**Provided data**
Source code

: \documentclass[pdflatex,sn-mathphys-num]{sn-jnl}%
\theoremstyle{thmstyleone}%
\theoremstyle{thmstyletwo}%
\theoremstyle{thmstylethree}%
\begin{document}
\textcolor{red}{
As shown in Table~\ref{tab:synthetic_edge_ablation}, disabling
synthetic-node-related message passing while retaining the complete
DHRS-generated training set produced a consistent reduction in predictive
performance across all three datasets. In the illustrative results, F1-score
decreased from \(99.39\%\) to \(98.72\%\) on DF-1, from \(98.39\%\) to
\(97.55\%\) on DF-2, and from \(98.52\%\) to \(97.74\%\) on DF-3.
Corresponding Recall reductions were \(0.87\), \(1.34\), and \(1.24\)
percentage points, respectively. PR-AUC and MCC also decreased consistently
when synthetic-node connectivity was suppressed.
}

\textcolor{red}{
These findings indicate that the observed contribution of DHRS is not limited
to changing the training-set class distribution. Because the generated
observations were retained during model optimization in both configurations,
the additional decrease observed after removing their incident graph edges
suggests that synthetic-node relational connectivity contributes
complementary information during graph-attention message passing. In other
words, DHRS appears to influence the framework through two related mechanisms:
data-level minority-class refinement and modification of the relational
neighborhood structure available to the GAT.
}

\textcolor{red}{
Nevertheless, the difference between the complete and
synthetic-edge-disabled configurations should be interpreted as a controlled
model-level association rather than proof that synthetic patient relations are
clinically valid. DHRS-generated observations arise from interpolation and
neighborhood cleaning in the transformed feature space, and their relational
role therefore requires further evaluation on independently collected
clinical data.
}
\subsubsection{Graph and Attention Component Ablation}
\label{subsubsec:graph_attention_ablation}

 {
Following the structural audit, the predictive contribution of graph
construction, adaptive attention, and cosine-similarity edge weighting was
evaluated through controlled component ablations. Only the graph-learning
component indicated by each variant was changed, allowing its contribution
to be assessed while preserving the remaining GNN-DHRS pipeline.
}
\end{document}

**What to work on**
Each line in the listing where the word "training" is found is to be copied.

**Output**
DHRS-generated training set produced a consistent reduction in predictive
to changing the training-set class distribution. Because the generated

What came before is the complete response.